*** DATA LISTING ***

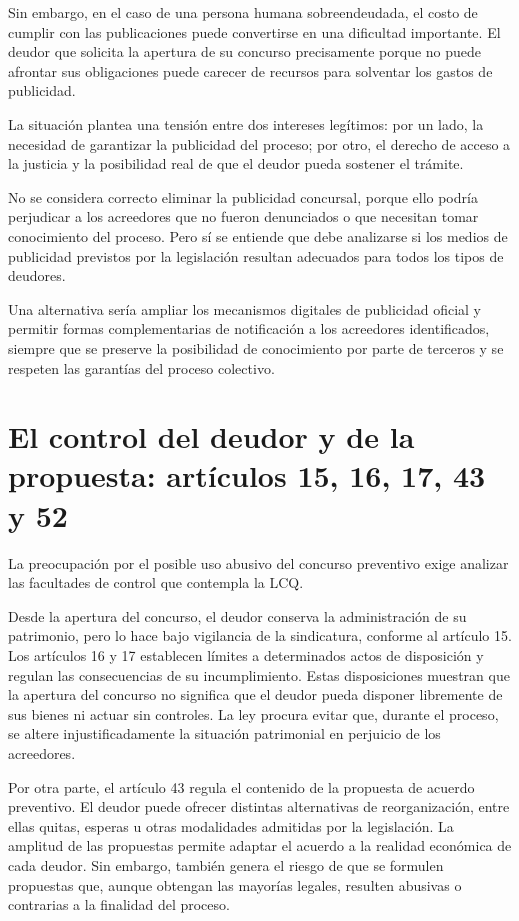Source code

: \documentclass[12pt,oneside]{book}
\begin{document}
Sin embargo, en el caso de una persona humana sobreendeudada, el costo de cumplir con las publicaciones puede convertirse en una dificultad importante. El deudor que solicita la apertura de su concurso precisamente porque no puede afrontar sus obligaciones puede carecer de recursos para solventar los gastos de publicidad.

La situación plantea una tensión entre dos intereses legítimos: por un lado, la necesidad de garantizar la publicidad del proceso; por otro, el derecho de acceso a la justicia y la posibilidad real de que el deudor pueda sostener el trámite.

No se considera correcto eliminar la publicidad concursal, porque ello podría perjudicar a los acreedores que no fueron denunciados o que necesitan tomar conocimiento del proceso. Pero sí se entiende que debe analizarse si los medios de publicidad previstos por la legislación resultan adecuados para todos los tipos de deudores.

Una alternativa sería ampliar los mecanismos digitales de publicidad oficial y permitir formas complementarias de notificación a los acreedores identificados, siempre que se preserve la posibilidad de conocimiento por parte de terceros y se respeten las garantías del proceso colectivo.

\section{El control del deudor y de la propuesta: artículos 15, 16, 17, 43 y 52}

La preocupación por el posible uso abusivo del concurso preventivo exige analizar las facultades de control que contempla la LCQ.

Desde la apertura del concurso, el deudor conserva la administración de su patrimonio, pero lo hace bajo vigilancia de la sindicatura, conforme al artículo 15. Los artículos 16 y 17 establecen límites a determinados actos de disposición y regulan las consecuencias de su incumplimiento. Estas disposiciones muestran que la apertura del concurso no significa que el deudor pueda disponer libremente de sus bienes ni actuar sin controles. La ley procura evitar que, durante el proceso, se altere injustificadamente la situación patrimonial en perjuicio de los acreedores.

Por otra parte, el artículo 43 regula el contenido de la propuesta de acuerdo preventivo. El deudor puede ofrecer distintas alternativas de reorganización, entre ellas quitas, esperas u otras modalidades admitidas por la legislación. La amplitud de las propuestas permite adaptar el acuerdo a la realidad económica de cada deudor. Sin embargo, también genera el riesgo de que se formulen propuestas que, aunque obtengan las mayorías legales, resulten abusivas o contrarias a la finalidad del proceso.
\end{document}
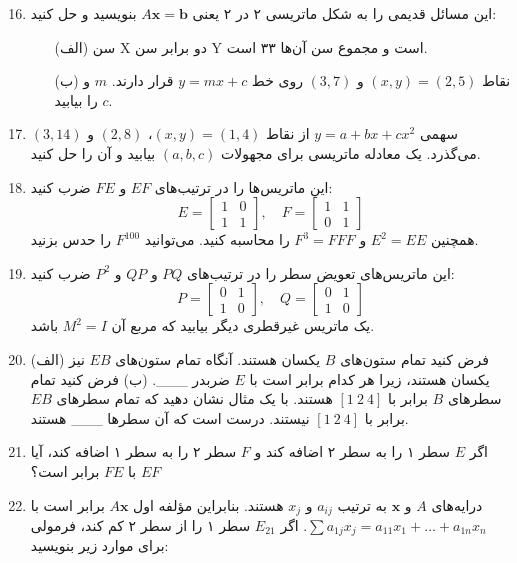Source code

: \documentclass[12pt, a4paper]{book}
\begin{document}
	\begin{enumerate}
		\setcounter{enumi}{15}
		\item این مسائل قدیمی را به شکل ماتریسی ۲ در ۲ یعنی $A\mathbf{x}=\mathbf{b}$ بنویسید و حل کنید:
		\begin{itemize}
			\item[(الف)] سن X دو برابر سن Y است و مجموع سن آن‌ها ۳۳ است.
			\item[(ب)] نقاط $(x,y)=(2,5)$ و $(3,7)$ روی خط $y=mx+c$ قرار دارند. $m$ و $c$ را بیابید.
		\end{itemize}
		\item سهمی $y=a+bx+cx^2$ از نقاط $(x,y)=(1,4)$، $(2,8)$ و $(3,14)$ می‌گذرد. یک معادله ماتریسی برای مجهولات $(a,b,c)$ بیابید و آن را حل کنید.
		\item این ماتریس‌ها را در ترتیب‌های $EF$ و $FE$ ضرب کنید:
		\[ E = \begin{bmatrix} 1 & 0 \\ 1 & 1 \end{bmatrix}, \quad F = \begin{bmatrix} 1 & 1 \\ 0 & 1 \end{bmatrix} \]
		همچنین $E^2=EE$ و $F^3=FFF$ را محاسبه کنید. می‌توانید $F^{100}$ را حدس بزنید.
		\item این ماتریس‌های تعویض سطر را در ترتیب‌های $PQ$ و $QP$ و $P^2$ ضرب کنید:
		\[ P = \begin{bmatrix} 0 & 1 \\ 1 & 0 \end{bmatrix}, \quad Q = \begin{bmatrix} 0 & 1 \\ 1 & 0 \end{bmatrix} \]
		یک ماتریس غیرقطری دیگر بیابید که مربع آن $M^2=I$ باشد.
		\item (الف) فرض کنید تمام ستون‌های $B$ یکسان هستند. آنگاه تمام ستون‌های $EB$ نیز یکسان هستند، زیرا هر کدام برابر است با $E$ ضربدر \_\_\_.
		(ب) فرض کنید تمام سطرهای $B$ برابر با $[1 \ 2 \ 4]$ هستند. با یک مثال نشان دهید که تمام سطرهای $EB$ برابر با $[1 \ 2 \ 4]$ نیستند. درست است که آن سطرها \_\_\_ هستند.
		\item اگر $E$ سطر ۱ را به سطر ۲ اضافه کند و $F$ سطر ۲ را به سطر ۱ اضافه کند، آیا $EF$ با $FE$ برابر است؟
		\item درایه‌های $A$ و $\mathbf{x}$ به ترتیب $a_{ij}$ و $x_j$ هستند. بنابراین مؤلفه اول $A\mathbf{x}$ برابر است با $\sum a_{1j}x_j = a_{11}x_1 + \dots + a_{1n}x_n$. اگر $E_{21}$ سطر ۱ را از سطر ۲ کم کند، فرمولی برای موارد زیر بنویسید:
		\begin{itemize}

\end{itemize}
\end{enumerate}
\end{document}
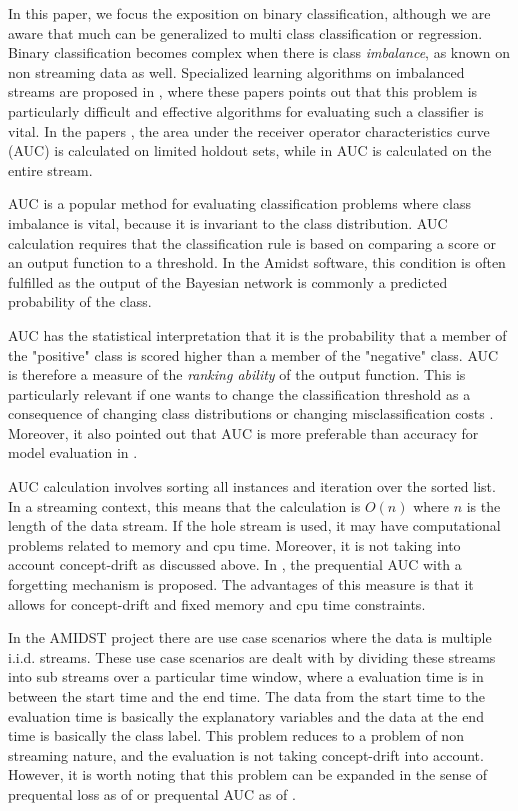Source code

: In this paper, we focus the exposition on binary classification, although we are aware that much can be generalized to multi class classification or regression.  Binary classification becomes complex when there is class \emph{imbalance}, as known  on non streaming data as well.   Specialized learning algorithms on imbalanced streams are proposed in \cite{Dit13, Hoe12, Lic10}, where these papers points out that this problem is particularly difficult and effective algorithms for evaluating such a classifier is vital.  In the papers \cite{Dit13, Lic10}, the area under the receiver operator characteristics curve (AUC) is calculated on limited holdout sets, while in \cite{Hoe12} AUC is calculated on the entire stream.

AUC is a popular method for evaluating classification problems where class imbalance is vital, because it is invariant to the class distribution.  AUC calculation requires that the classification rule is based on comparing a score or an output function to a threshold.  In the Amidst software, this condition is often fulfilled as the output of the Bayesian network is commonly a predicted probability of the class. 

AUC has the statistical interpretation that it is the probability that a member of the "positive" class is scored higher than a member of the "negative" class.  AUC is therefore a measure of the \emph{ranking ability} of the output function.  This is particularly relevant if one wants to change the classification threshold as a consequence of changing class distributions or  changing misclassification costs \cite{Wu07}.  Moreover, it also pointed out that AUC is more preferable than accuracy for model evaluation in \cite{Gam10}.  

AUC calculation involves sorting all instances and iteration over the sorted list.  In a streaming context, this means that the calculation is $O(n)$ where $n$ is the length of the data stream.  If the hole stream is used, it may have computational problems related to memory and cpu time.  Moreover, it is not taking into account concept-drift as discussed above.
In \cite{Brz14}, the prequential AUC with a forgetting mechanism is proposed.  The advantages of this measure is that it allows for concept-drift and fixed memory and cpu time constraints.  

In the AMIDST project there are use case scenarios where the data is multiple i.i.d. streams.  These use case scenarios are dealt with by dividing these streams into sub streams over a particular time window, where a evaluation time is in between the start time and the end time.  The data from the start time to the evaluation time is basically the explanatory variables and the data at the end time is basically the class label.  This problem reduces to a problem of non streaming nature, and the evaluation is not taking concept-drift into account.  However, it is worth noting that this problem can be expanded in the sense of prequental loss as of \cite{Gam13} or prequental AUC as of \cite{Brz14}.  

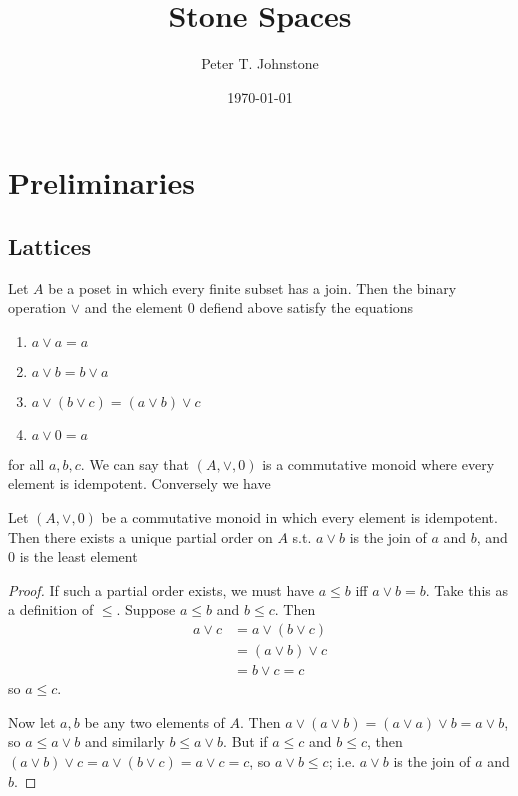 \documentclass[11pt]{article}
\author{Peter T. Johnstone}
\date{\today}
\title{Stone Spaces}
\begin{document}
\maketitle
\tableofcontents


\section{Preliminaries}
\label{sec:orgfd1ad42}

\subsection{Lattices}
\label{sec:orga07e204}
Let \(A\) be a poset in which every finite subset has a join. Then the binary
operation \(\vee\) and the element 0 defiend above satisfy the equations
\begin{enumerate}
\item \(a\vee a=a\)
\item \(a\vee b=b\vee a\)
\item \(a\vee(b\vee c)=(a\vee b)\vee c\)
\item \(a\vee0=a\)
\end{enumerate}


for all \(a,b,c\). We can say that \((A,\vee,0)\) is a commutative monoid
where every element is idempotent. Conversely we have

\begin{theorem}[]
Let \((A,\vee,0)\) be a commutative monoid in which every element is
idempotent. Then there exists a unique partial order on \(A\) s.t.
\(a\vee b\) is the join of \(a\) and \(b\), and 0 is the least element
\end{theorem}

\begin{proof}
If such a partial order exists, we must have \(a\le b\) iff \(a\vee b=b\).
Take this as a definition of \(\le\). Suppose \(a\le b\) and \(b\le c\). Then
\begin{align*}
a\vee c&=a\vee(b\vee c)\\
&=(a\vee b)\vee c\\
&=b\vee c=c
\end{align*}
so \(a\le c\).

Now let \(a,b\) be any two elements of \(A\). Then
\(a\vee(a\vee b)=(a\vee a)\vee b=a\vee b\), so \(a\le a\vee b\) and similarly
\(b\le a\vee b\). But if \(a\le c\) and \(b\le c\), then \((a\vee b)\vee
   c=a\vee(b\vee c)=a\vee c=c\), so \(a\vee b\le c\); i.e. \(a\vee b\) is the
join of \(a\) and \(b\).
\end{proof}
\end{document}
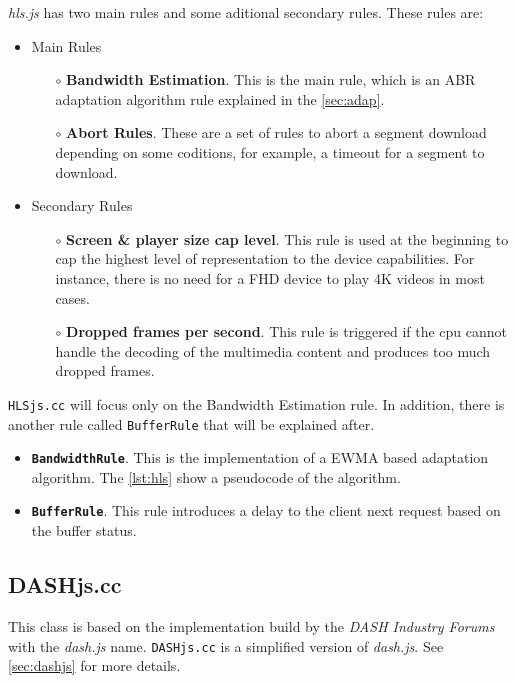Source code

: \textit{hls.js} has two main rules and some aditional secondary rules. These rules are:
\begin{itemize}[noitemsep, topsep=0pt]
  \item Main Rules
  \begin{itemize}[noitemsep, topsep=0pt]
    \item[$\circ$] \textbf{Bandwidth Estimation}. This is the main rule, which is an ABR adaptation
    algorithm rule explained in the \autoref{sec:adap}.
    \item[$\circ$] \textbf{Abort Rules}. These are a set of rules to abort a segment download depending on
    some coditions, for example, a timeout for a segment to download.
  \end{itemize}
  \item Secondary Rules
  \begin{itemize}[noitemsep, topsep=0pt]
    \item[$\circ$] \textbf{Screen \& player size cap level}. This rule is used at the beginning to cap the highest
    level of representation to the device capabilities. For instance, there is no need for a FHD
    device to play 4K videos in most cases.
    \item[$\circ$] \textbf{Dropped frames per second}. This rule is triggered if the cpu cannot handle the 
    decoding of the multimedia content and produces too much dropped frames.
  \end{itemize}
\end{itemize}

\texttt{HLSjs.cc} will focus only on the Bandwidth Estimation rule. In addition, there is another 
rule called \texttt{BufferRule} that will be explained after.

\begin{itemize}
  \item \textbf{\texttt{BandwidthRule}}. This is the implementation of a EWMA based adaptation
  algorithm. The \autoref{lst:hls} show a pseudocode of the algorithm.
  \item \textbf{\texttt{BufferRule}}. This rule introduces a delay to the client
  next request based on the buffer status.
\end{itemize}

\subsection{DASHjs.cc}
This class is based on the implementation build by the \textit{DASH Industry Forums} with the \textit{dash.js}
name. \texttt{DASHjs.cc} is a simplified version of \textit{dash.js}. See \autoref{sec:dashjs} for more details.

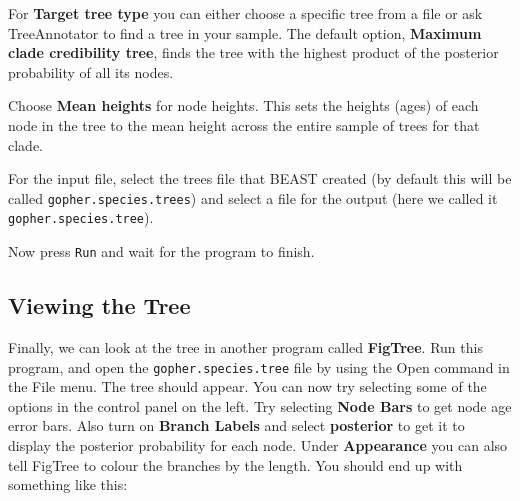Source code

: \documentclass[12pt]{article}
\begin{document}
For {\bf Target tree type} you can either choose a specific tree from a file or ask TreeAnnotator to find a tree in your sample.
The default option, {\bf Maximum clade credibility tree}, finds the tree with the highest product of the posterior probability of
all its nodes.

Choose {\bf Mean heights} for node heights. This sets the heights (ages) of each node in the tree to the mean height across the
entire sample of trees for that clade.

For the input file, select the trees file that BEAST created (by default this will be called \texttt{gopher.species.trees}) and select a file for the
output (here we called it \texttt{gopher.species.tree}).

Now press \texttt{Run} and wait for the program to finish.

\subsection*{Viewing the Tree}
Finally, we can look at the tree in another program called {\bf FigTree}. Run this program, and open
the \texttt{gopher.species.tree} file by using the Open command in the File menu. The tree should appear.
You can now try selecting some of the options in the control panel on the left. Try selecting
{\bf Node Bars} to get node age error bars. Also turn on {\bf Branch Labels} and select {\bf posterior} to get
it to display the posterior probability for each node. Under {\bf Appearance} you can also tell FigTree
to colour the branches by the length.
You should end up with something like this:

\medskip{}

\end{document}
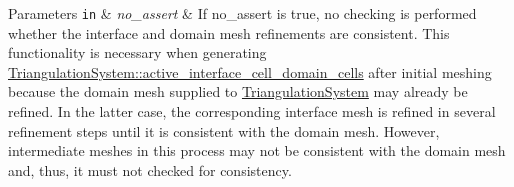 \begin{DoxyParams}[1]{Parameters}
\mbox{\tt in}  & {\em no\+\_\+assert} & If {\ttfamily no\+\_\+assert} is {\ttfamily true}, no checking is performed whether the interface and domain mesh refinements are consistent. This functionality is necessary when generating {\ttfamily \hyperlink{class_triangulation_system_a516c7a253cefbc5e208714538b21424d}{Triangulation\+System\+::active\+\_\+interface\+\_\+cell\+\_\+domain\+\_\+cells}} after initial meshing because the domain mesh supplied to \hyperlink{class_triangulation_system}{Triangulation\+System} may already be refined. In the latter case, the corresponding interface mesh is refined in several refinement steps until it is consistent with the domain mesh. However, intermediate meshes in this process may not be consistent with the domain mesh and, thus, it must not checked for consistency. \\
\hline
\end{DoxyParams}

*** End of DATA LISTING ***

| TASK GOAL |
Look for the string "هستند" in the data above and return every line that has it.

| ANSWER SECTION |
		\item (الف) فرض کنید تمام ستون‌های $B$ یکسان هستند. آنگاه تمام ستون‌های $EB$ نیز یکسان هستند، زیرا هر کدام برابر است با $E$ ضربدر \_\_\_.
		(ب) فرض کنید تمام سطرهای $B$ برابر با $[1 \ 2 \ 4]$ هستند. با یک مثال نشان دهید که تمام سطرهای $EB$ برابر با $[1 \ 2 \ 4]$ نیستند. درست است که آن سطرها \_\_\_ هستند.
		\item درایه‌های $A$ و $\mathbf{x}$ به ترتیب $a_{ij}$ و $x_j$ هستند. بنابراین مؤلفه اول $A\mathbf{x}$ برابر است با $\sum a_{1j}x_j = a_{11}x_1 + \dots + a_{1n}x_n$. اگر $E_{21}$ سطر ۱ را از سطر ۲ کم کند، فرمولی برای موارد زیر بنویسید:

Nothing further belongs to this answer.